> [About this task] Report back every line from the entries below in which the word "learning" occurs.

> [Dataset extract]

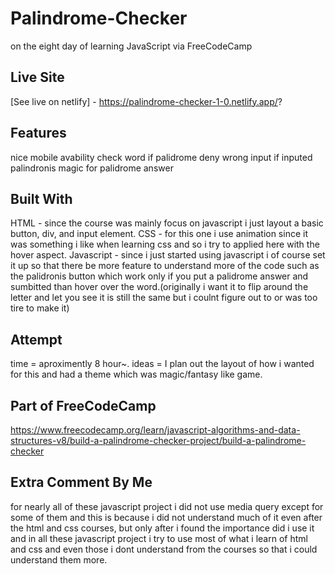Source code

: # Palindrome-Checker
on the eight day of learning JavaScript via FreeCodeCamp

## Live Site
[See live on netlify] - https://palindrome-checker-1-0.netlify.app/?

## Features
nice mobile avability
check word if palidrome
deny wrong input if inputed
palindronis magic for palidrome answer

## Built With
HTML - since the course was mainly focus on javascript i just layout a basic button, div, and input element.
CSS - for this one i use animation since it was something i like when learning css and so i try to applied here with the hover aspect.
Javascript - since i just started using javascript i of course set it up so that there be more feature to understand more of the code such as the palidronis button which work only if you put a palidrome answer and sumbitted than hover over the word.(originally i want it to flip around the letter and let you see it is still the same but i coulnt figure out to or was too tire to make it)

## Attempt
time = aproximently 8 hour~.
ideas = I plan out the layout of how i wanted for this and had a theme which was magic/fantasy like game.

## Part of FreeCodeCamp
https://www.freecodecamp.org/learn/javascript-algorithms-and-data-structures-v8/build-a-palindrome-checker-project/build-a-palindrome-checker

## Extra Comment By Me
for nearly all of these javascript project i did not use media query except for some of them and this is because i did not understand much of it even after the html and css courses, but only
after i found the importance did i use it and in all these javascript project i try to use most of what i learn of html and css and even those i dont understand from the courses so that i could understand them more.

> [Expected answer]
on the eight day of learning JavaScript via FreeCodeCamp
CSS - for this one i use animation since it was something i like when learning css and so i try to applied here with the hover aspect.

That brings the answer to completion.